So we kicked off yesterday morning with Round Two of the Coat Disaster. The woman, due at 10, called at ten to say she would arrive at 11:30 – and it bought her no sympathy or good will to wait around the hotel for a couple of hours until she finally arrived just before noon. She was extremely apologetic for the problem but rather than recognizing the problems, she seemed to be trying to convince me that there weren’t any problems. She wanted me to trust her that they could fix it and I was trying to convey that I didn’t really have any reason to trust that and, besides, I’d spent enough time on the jacket. I just wanted my money back. Then began the tears. I wasn’t sure if it was a sales ploy or if her children would be eaten by goats if she didn’t make this sale right, but against my better judgment, I agreed to let them take one more stab at it. She told me she’d return tomorrow with my coat and my money in her pocket in case I still wasn’t happy.
It made for a grumpy start to what was Chris’ first day “off” in Buenos Aires. Still, we made the most of it by walking over to Recoleta and visiting the Cemeteria there. We don’t make a habit of visiting cemeteries. However, this one is an architectural marvel and a stunning homage to the dead. It’s a little walled city of mausoleums, complete with paved streets, trees, benches to sit on and street lights. Truly amazing. Then we headed to the Plaza de Mayo where I had wanted to see the Madres demonstration, which happens every Thursday. Unfortunately, it seemed to be the time for the other Madres and not the ones we’d visited earlier in the week. Apparently, this group is an offshoot, a faction formed when they split with the original group over their goals and approach. To say I don’t understand their differences is an understatement.
And what better than to follow such a somber occasion than yet more shopping? Although I swore I would never venture onto Florida again, I found myself doing just that – dodging dodgers waving cards and ads for leather shops under my nose. But we were in pursuit of suits for Chris and after passing at one shop that swore its suits were “120% wool” we found some at Zara and got away with two beautiful wool suits for about $280 US. For real!
That night, we met up with Lisa and Chuck at Olsen, a restaurant in Palermo that was on both our lists. None of us is an expert on modern Scandinavian cuisine, but we were sold by the bagel and fish dip appetizers and the sleek design of the place. It was a truly beautiful restaurant and the meal was just lovely – particularly a dessert sampler we all shared. Genius idea! A couple of bites of everything for everyone!

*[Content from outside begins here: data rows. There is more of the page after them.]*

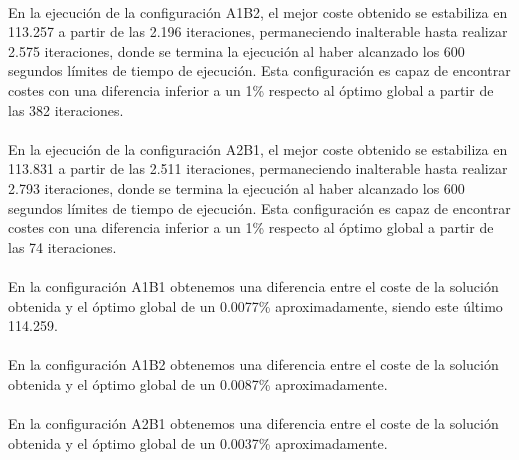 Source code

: 	\paragraph{}En la ejecución de la configuración A1B2, el mejor coste obtenido se estabiliza en 113.257 a partir de las 2.196 iteraciones, permaneciendo inalterable hasta realizar 2.575 iteraciones, donde se termina la ejecución al haber alcanzado los 600 segundos límites de tiempo de ejecución. Esta configuración es capaz de encontrar costes con una diferencia inferior a un 1\% respecto al óptimo global a partir de las 382 iteraciones.
	
	\paragraph{}En la ejecución de la configuración A2B1, el mejor coste obtenido se estabiliza en 113.831 a partir de las 2.511 iteraciones, permaneciendo inalterable hasta realizar 2.793 iteraciones, donde se termina la ejecución al haber alcanzado los 600 segundos límites de tiempo de ejecución. Esta configuración es capaz de encontrar costes con una diferencia inferior a un 1\% respecto al óptimo global a partir de las 74 iteraciones.
	
	\paragraph{}En la configuración A1B1 obtenemos una diferencia entre el coste de la solución obtenida y el óptimo global de un 0.0077\% aproximadamente, siendo este último 114.259.
	
	\paragraph{}En la configuración A1B2 obtenemos una diferencia entre el coste de la solución obtenida y el óptimo global de un 0.0087\% aproximadamente.
	
	\paragraph{}En la configuración A2B1 obtenemos una diferencia entre el coste de la solución obtenida y el óptimo global de un 0.0037\% aproximadamente.

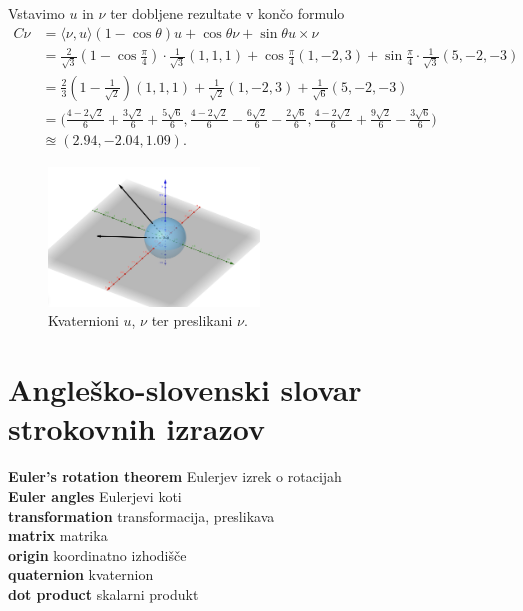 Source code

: \documentclass[a4paper,12pt]{article}
\newcommand{\geslo}[2]{\noindent\textbf{#1} \quad \hangindent=1cm #2\\[-1pc]}
\newcommand{\dotpr}[2]{\langle #1, #2 \rangle}
\begin{document}
Vstavimo $u$ in $\nu$ ter dobljene rezultate v končo formulo
\begin{align*}
   C\nu &= \dotpr{\nu}{u}(1 - \cos\theta)u + \cos\theta \nu + \sin\theta u\times\nu\\
        &= \frac{2}{\sqrt{3}}(1 - \cos\frac{\pi}{4}) \cdot \frac{1}{\sqrt{3}}(1,1,1) + \cos\frac{\pi}{4}(1,-2,3) + \sin\frac{\pi}{4} \cdot \frac{1}{\sqrt{3}}(5,-2,-3)\\
        &= \frac{2}{3}(1 - \frac{1}{\sqrt{2}})(1,1,1) + \frac{1}{\sqrt{2}}(1,-2,3) + \frac{1}{\sqrt{6}}(5,-2,-3)\\
        &= \big( \frac{4-2\sqrt{2}}{6} + \frac{3\sqrt{2}}{6} + \frac{5\sqrt{6}}{6},\frac{4-2\sqrt{2}}{6} - \frac{6\sqrt{2}}{6} - \frac{2\sqrt{6}}{6}, \frac{4-2\sqrt{2}}{6} + \frac{9\sqrt{2}}{6} - \frac{3\sqrt{6}}{6}\big)\\
        &\approxeq (2.94, -2.04, 1.09).
\end{align*}

\begin{figure}[ht]
   \centering
   \includegraphics[width = 0.5\textwidth]{vektorji_nu_nu2}
   \caption{Kvaternioni $u$, $\nu$ ter preslikani $\nu$.}
\end{figure}


\newpage


\section*{Angleško-slovenski slovar strokovnih izrazov}

\geslo{Euler's rotation theorem}{Eulerjev izrek o rotacijah}

\geslo{Euler angles}{Eulerjevi koti}

\geslo{transformation}{transformacija, preslikava}

\geslo{matrix}{matrika}

\geslo{origin}{koordinatno izhodišče}

\geslo{quaternion}{kvaternion}

\geslo{dot product}{skalarni produkt}
\end{document}
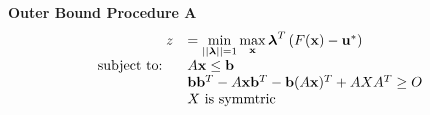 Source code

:\textbf{Outer Bound Procedure A}
\begin{equation}\label{eq:OPTfeasOutRelaxa}
\begin{array}{rl}
 \ z &=\min\limits_{||\boldsymbol{\lambda}||=1}\max\limits_{\mathbf{x}} \boldsymbol{\lambda}^T\left(F(\mathbf{x})-\mathbf{u}^*\right) \\
 \text{subject to: } \ & A\mathbf{x}\leq \mathbf{b} \\
 	&\mathbf{b}\mathbf{b}^T-A\mathbf{x}\mathbf{b}^T-\mathbf{b}(A\mathbf{x})^T+AXA^T\geq O \\
 	&X \text{ is symmtric}
\end{array}
\end{equation}





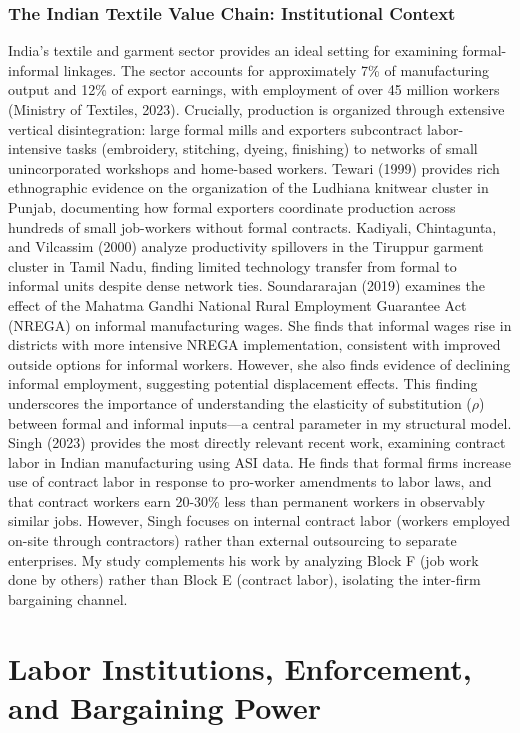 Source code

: \subsubsection{The Indian Textile Value Chain: Institutional Context}
India's textile and garment sector provides an ideal setting for examining formal-informal linkages. The sector accounts for approximately 7\% of manufacturing output and 12\% of export earnings, with employment of over 45 million workers (Ministry of Textiles, 2023). Crucially, production is organized through extensive vertical disintegration: large formal mills and exporters subcontract labor-intensive tasks (embroidery, stitching, dyeing, finishing) to networks of small unincorporated workshops and home-based workers.
Tewari (1999) provides rich ethnographic evidence on the organization of the Ludhiana knitwear cluster in Punjab, documenting how formal exporters coordinate production across hundreds of small job-workers without formal contracts. Kadiyali, Chintagunta, and Vilcassim (2000) analyze productivity spillovers in the Tiruppur garment cluster in Tamil Nadu, finding limited technology transfer from formal to informal units despite dense network ties.
Soundararajan (2019) examines the effect of the Mahatma Gandhi National Rural Employment Guarantee Act (NREGA) on informal manufacturing wages. She finds that informal wages rise in districts with more intensive NREGA implementation, consistent with improved outside options for informal workers. However, she also finds evidence of declining informal employment, suggesting potential displacement effects. This finding underscores the importance of understanding the elasticity of substitution ($\rho$) between formal and informal inputs—a central parameter in my structural model.
Singh (2023) provides the most directly relevant recent work, examining contract labor in Indian manufacturing using ASI data. He finds that formal firms increase use of contract labor in response to pro-worker amendments to labor laws, and that contract workers earn 20-30\% less than permanent workers in observably similar jobs. However, Singh focuses on internal contract labor (workers employed on-site through contractors) rather than external outsourcing to separate enterprises. My study complements his work by analyzing Block F (job work done by others) rather than Block E (contract labor), isolating the inter-firm bargaining channel.

\section{ Labor Institutions, Enforcement, and Bargaining Power}
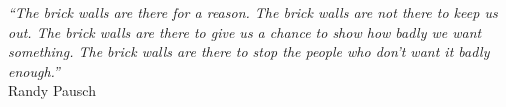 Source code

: \cleardoublepage
\thispagestyle{plain}

\vspace*{8cm}

\begin{flushright}
   \textsl{``The brick walls are there for a reason.
   The brick walls are not there to keep us out.
   The brick walls are there to give us a chance to show how badly we want something.
   The brick walls are there to stop the people who don’t want it badly enough.''} \\
\vspace*{1.5cm}
           Randy Pausch
\end{flushright}
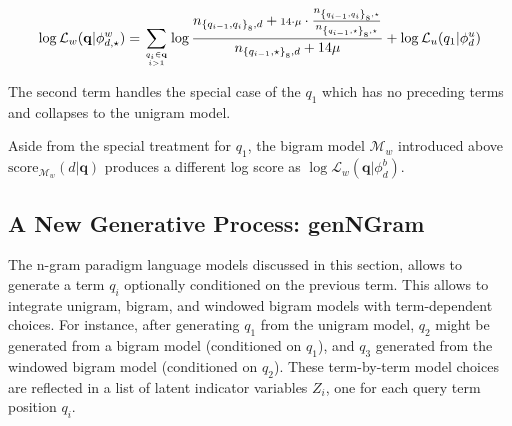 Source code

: \documentclass[]{article}
\begin{document}
\[
\log\mathcal{L}_{w}(\mathbf{q}|\phi_{d,\star}^{w})=\sum_{{q_{i}\in\mathbf{q}\atop i>1}}\log\frac{n_{\left\{ q_{i-1},q_{i}\right\} _{8},d}+{\scriptstyle 14\cdot\mu}\cdot\frac{n_{\left\{ q_{i-1},q_{i}\right\} _{8},\star}}{n_{\left\{ q_{i-1},\star\right\} _{8},\star}}}{n_{\left\{ q_{i-1},\star\right\} _{8},d}+14\mu} +\log\mathcal{L}_{u}(q_{1}|\phi_{d}^{u})
\]

The second term handles the special case of the $q_{1}$ which has
no preceding terms and collapses to the unigram model.

Aside from the special treatment for $q_{1}$, the bigram model $\mathcal{M}_{w}$
introduced above $\mbox{score}_{\mathcal{M}_{w}}(d|\mathbf{q})$ produces
a different log score as $\log\mathcal{L}_{w}(\mathbf{q}|\phi_{d}^{b})$.

\subsection{A New Generative Process: genNGram}

The n-gram paradigm language models discussed in this section, allows
to generate a term $q_{i}$ optionally conditioned on the previous
term. This allows to integrate unigram, bigram, and windowed bigram
models with term-dependent choices. For instance, after generating
$q_{1}$ from the unigram model, $q_{2}$ might be generated from
a bigram model (conditioned on $q_{1}$), and $q_{3}$ generated from
the windowed bigram model (conditioned on $q_{2}$). These term-by-term
model choices are reflected in a list of latent indicator variables
$Z_{i}$, one for each query term position $q_{i}$.
\end{document}

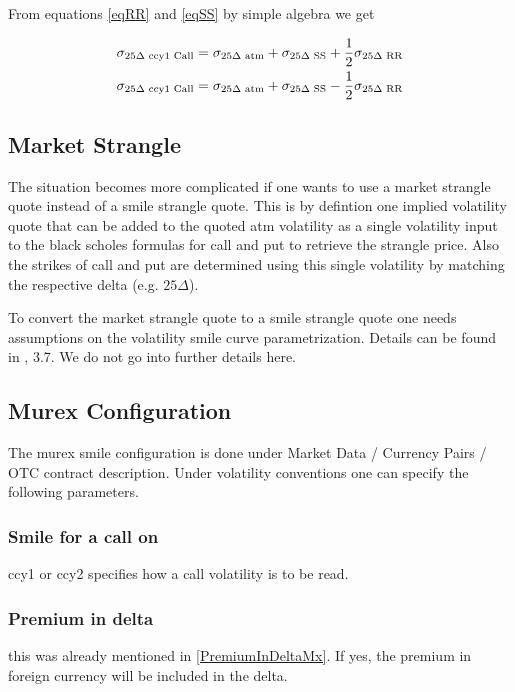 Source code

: \documentclass{amsart}
\theoremstyle{plain}
\numberwithin{equation}{section}
\begin{document}
From equations \ref{eqRR} and \ref{eqSS} by simple algebra we get

\begin{eqnarray}
\sigma_{25\Delta\textnormal{ ccy1 Call}} = \sigma_{25\Delta\textnormal{ atm}} + \sigma_{25\Delta\textnormal{ SS}} + \frac{1}{2} \sigma_{25\Delta\textnormal{ RR}} \\
\sigma_{25\Delta\textnormal{ ccy1 Call}} = \sigma_{25\Delta\textnormal{ atm}} + \sigma_{25\Delta\textnormal{ SS}} - \frac{1}{2} \sigma_{25\Delta\textnormal{ RR}}
\end{eqnarray}

\subsection{Market Strangle}

The situation becomes more complicated if one wants to use a market strangle quote instead of a 
smile strangle quote. This is by defintion one implied volatility quote that can be added to the 
quoted atm volatility as a single volatility input to the black scholes formulas for call and put
to retrieve the strangle price. Also the strikes of call and put are determined using this single
volatility by matching the respective delta (e.g. $25\Delta$).

To convert the market strangle quote to a smile strangle quote one needs assumptions on the 
volatility smile curve parametrization. Details can be found in \cite{Clark}, 3.7. We do not
go into further details here.

\subsection{Murex Configuration}

The murex smile configuration is done under Market Data / Currency Pairs / OTC contract description.
Under volatility conventions one can specify the following parameters.

\subsubsection{Smile for a call on}
ccy1 or ccy2 specifies how a call volatility is to be read.

\subsubsection{Premium in delta}
this was already mentioned in \ref{PremiumInDeltaMx}. If yes, the premium in foreign currency will
be included in the delta.
\end{document}
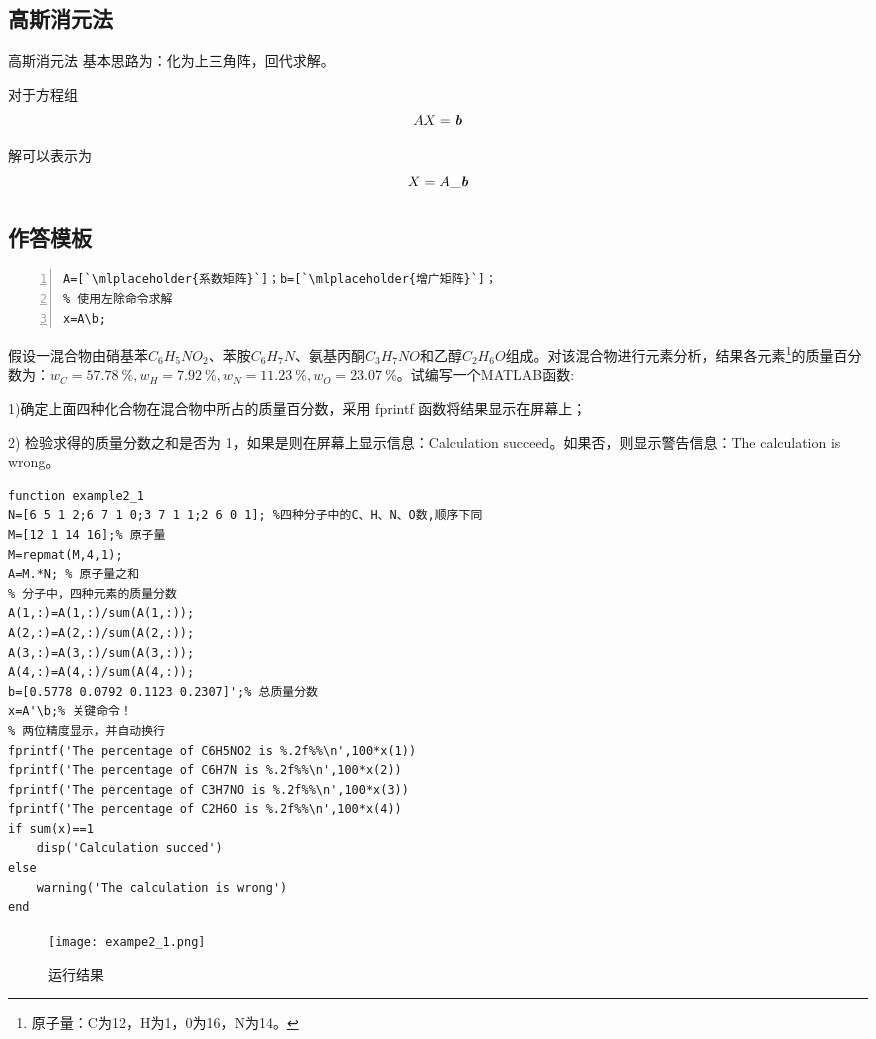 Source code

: \subsection{高斯消元法}
\begin{definition}{高斯消元法}{}
基本思路为：化为上三角阵，回代求解。
\end{definition}

对于方程组
\[
AX=\emph{\textbf{b}}
\]

解可以表示为
\[
X=A\_\emph{\textbf{b}}
\]
\subsection{作答模板}
\begin{lstlisting}[frame=single,numbers=left]
% 得到所需矩阵A、b，注意对齐方式！
A=[`\mlplaceholder{系数矩阵}`]；b=[`\mlplaceholder{增广矩阵}`]；
% 使用左除命令求解
x=A\b;
\end{lstlisting}
\begin{problem}
假设一混合物由硝基苯$C_6H_5NO_2$、苯胺$C_6H_7N$、氨基丙酮$C_3H_7NO$和乙醇$C_2H_6O$组成。对该混合物进行元素分析，结果各元素\footnote{原子量：C为12，H为1，0为16，N为14。}的质量百分数为：$w_C=\SI{57.78}{\percent},w_H= \SI{7.92}{\percent},w_N= \SI{11.23}{\percent},w_O= \SI{23.07}{\percent}$。试编写一个MATLAB函数:

1)确定上面四种化合物在混合物中所占的质量百分数，采用 fprintf 函数将结果显示在屏幕上；

2) 检验求得的质量分数之和是否为 1，如果是则在屏幕上显示信息：Calculation succeed。如果否，则显示警告信息：The calculation is wrong。
\end{problem}

\begin{solution}
\begin{lstlisting}
function example2_1
N=[6 5 1 2;6 7 1 0;3 7 1 1;2 6 0 1]; %四种分子中的C、H、N、O数,顺序下同
M=[12 1 14 16];% 原子量
M=repmat(M,4,1);
A=M.*N; % 原子量之和
% 分子中，四种元素的质量分数
A(1,:)=A(1,:)/sum(A(1,:));
A(2,:)=A(2,:)/sum(A(2,:));
A(3,:)=A(3,:)/sum(A(3,:));
A(4,:)=A(4,:)/sum(A(4,:));
b=[0.5778 0.0792 0.1123 0.2307]';% 总质量分数
x=A'\b;% 关键命令！
% 两位精度显示，并自动换行
fprintf('The percentage of C6H5NO2 is %.2f%%\n',100*x(1))
fprintf('The percentage of C6H7N is %.2f%%\n',100*x(2))
fprintf('The percentage of C3H7NO is %.2f%%\n',100*x(3))
fprintf('The percentage of C2H6O is %.2f%%\n',100*x(4))
if sum(x)==1
    disp('Calculation succed')
else
    warning('The calculation is wrong')
end
\end{lstlisting}

\begin{figure}[htbp]
\centering
\texttt{[image: exampe2\_1.png]}
\caption{运行结果}
\end{figure}

\end{solution} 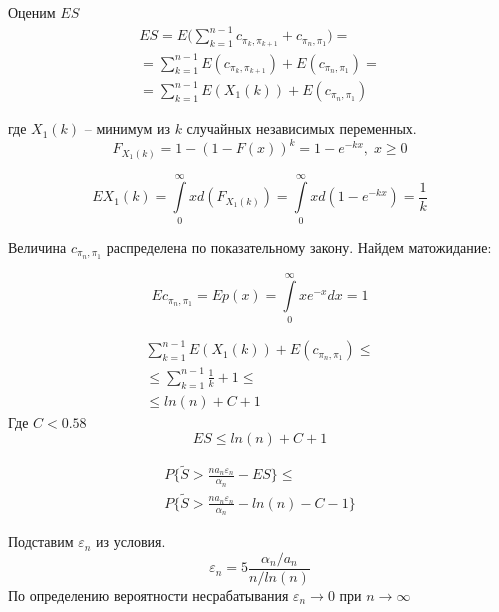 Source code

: \documentclass[a4paper, 14pt]{extarticle}
\numberwithin{equation}{section}
\begin{document}
Оценим $ES$
\begin{equation*}
\begin{aligned}
ES = E \Big( \sum_{k=1}^{n-1} c_{\pi_k, \pi_{k+1}} + c_{\pi_n, \pi_1} \Big) =\\
=  \sum_{k=1}^{n-1} E(c_{\pi_k, \pi_{k+1}}) + E(c_{\pi_n, \pi_1}) = \\
= \sum_{k=1}^{n-1} E(X_1(k)) + E(c_{\pi_n, \pi_1})
\end{aligned}
\end{equation*}

где $X_1(k)$ -- минимум из $k$ случайных независимых переменных.
\begin{equation*}
F_{X_1(k)} = 1 - (1-F(x))^k = 1 - e^{-kx}, \; x \geqslant 0
\end{equation*}

\begin{equation*}
EX_1(k) = \int\limits_0^\infty xd(F_{X_1(k)}) =\int\limits_0^\infty xd(1-e^{-kx}) = \frac{1}{k}
\end{equation*}

Величина $c_{\pi_n, \pi_1}$ распределена по показательному закону. Найдем матожидание:

\begin{equation*}
Ec_{\pi_n, \pi_1} = Ep(x) = \int\limits_0^\infty xe^{-x}dx = 1
\end{equation*}

\begin{equation*}
\begin{aligned}
\sum_{k=1}^{n-1} E(X_1(k)) + E(c_{\pi_n, \pi_1}) \leqslant \\
 \leqslant \sum_{k=1}^{n-1} \frac{1}{k} + 1 \leqslant \\
 \leqslant ln(n) + C + 1
\end{aligned}
\end{equation*}
Где $C < 0.58$
\begin{equation*}
ES \leqslant ln(n) + C + 1
\end{equation*}

\begin{equation*}
\begin{aligned}
P\{\tilde{S} >\frac{na_n\varepsilon_n}{\alpha_n} - ES  \} \leqslant \\
P\{\tilde{S} >\frac{na_n\varepsilon_n}{\alpha_n} - ln(n) - C - 1  \} \end{aligned}
\end{equation*}

Подставим $\varepsilon_n$ из условия.
\begin{equation*}
\varepsilon_n = 5 \frac{\alpha_n/a_n}{n/ln(n)}
\end{equation*}
По определению вероятности несрабатывания $\varepsilon_n \rightarrow 0$ при $n \rightarrow \infty$
\end{document}
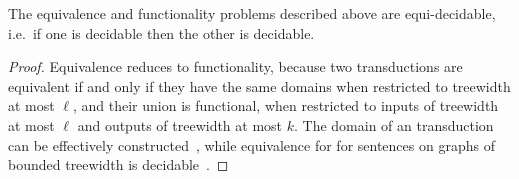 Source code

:     


\begin{fact}\label{fact:equi-decidable}
    The equivalence and functionality problems described above are equi-decidable, i.e.~if one is decidable then the other is decidable. 
\end{fact}
\begin{proof}
    Equivalence reduces to functionality, because two transductions are  equivalent if and only if they have the same domains when restricted to treewidth at most $\ell$, and their union is  functional, when restricted to inputs of treewidth at most $\ell$ and outputs of treewidth at most $k$.  The domain of an \mso transduction can be effectively constructed~\cite[Backwards Translation Theorem]{courcelleGraphStructureMonadic2012}, while equivalence for \mso for sentences on graphs of bounded treewidth is decidable~\cite[Theorem 5.80]{courcelleGraphStructureMonadic2012}.


\end{proof}
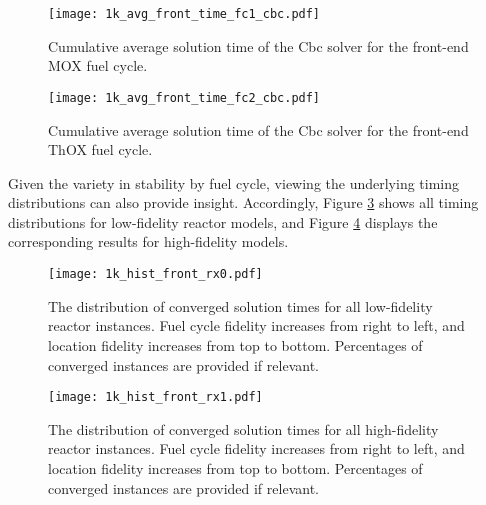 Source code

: \begin{figure}[h!]
  \begin{center}
    \texttt{[image: 1k\_avg\_front\_time\_fc1\_cbc.pdf]}
    \caption[]{
      \label{fig:1k_avg_front_time_fc1_cbc}
      Cumulative average solution time of the Cbc solver for the front-end MOX
      fuel cycle.}
  \end{center}
\end{figure}

\begin{figure}[h!]
  \begin{center}
    \texttt{[image: 1k\_avg\_front\_time\_fc2\_cbc.pdf]}
    \caption[]{
      \label{fig:1k_avg_front_time_fc2_cbc}
      Cumulative average solution time of the Cbc solver for the front-end ThOX
      fuel cycle.}
  \end{center}
\end{figure}

Given the variety in stability by fuel cycle, viewing the underlying timing
distributions can also provide insight. Accordingly, Figure
\ref{fig:1k_hist_front_rx0} shows all timing distributions for low-fidelity
reactor models, and Figure \ref{fig:1k_hist_front_rx1} displays the
corresponding results for high-fidelity models.

\begin{figure}[h!]
  \begin{center}
    \texttt{[image: 1k\_hist\_front\_rx0.pdf]}
    \caption[]{
      \label{fig:1k_hist_front_rx0}
      The distribution of converged solution times for all low-fidelity reactor
      instances. Fuel cycle fidelity increases from right to left, and location
      fidelity increases from top to bottom. Percentages of converged instances
      are provided if relevant.}
  \end{center}
\end{figure}

\begin{figure}[h!]
  \begin{center}
    \texttt{[image: 1k\_hist\_front\_rx1.pdf]}
    \caption[]{
      \label{fig:1k_hist_front_rx1}
      The distribution of converged solution times for all high-fidelity reactor
      instances. Fuel cycle fidelity increases from right to left, and location
      fidelity increases from top to bottom. Percentages of converged instances
      are provided if relevant.}
  \end{center}
\end{figure}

I should probably mention that before Thursday, we had gotten quite used to stepping out of the Dazzler and into a white van and being delivered to our final destination. Once the official trip ended Wednesday afternoon, we were on our own and discovered that a) I know more Spanish than I thought when it comes to taking taxis and b) that’ll do me no good when I die in a fiery wreck as a result of the absolutely terrifying life-gamble involved in getting from one point to another in a Buenos Aires taxi.
Good Lord! Lanes are nothing but mere suggestions and even if there are eight of them on a single street, all pointing in the same direction, people just add their own, edging between cars. The taxis drive at break neck speed and tailgate as though their font bumpers were magnetically attracted to the rear one of the car in front. Terrifying stuff!
But the good news is that risking your life is cheap. Our longest cross-town trip – on which we may have been snowed by a mile or so of unnecessary scenic detour – cost us about 13 pesos. That’s about four bucks to you and me, folks.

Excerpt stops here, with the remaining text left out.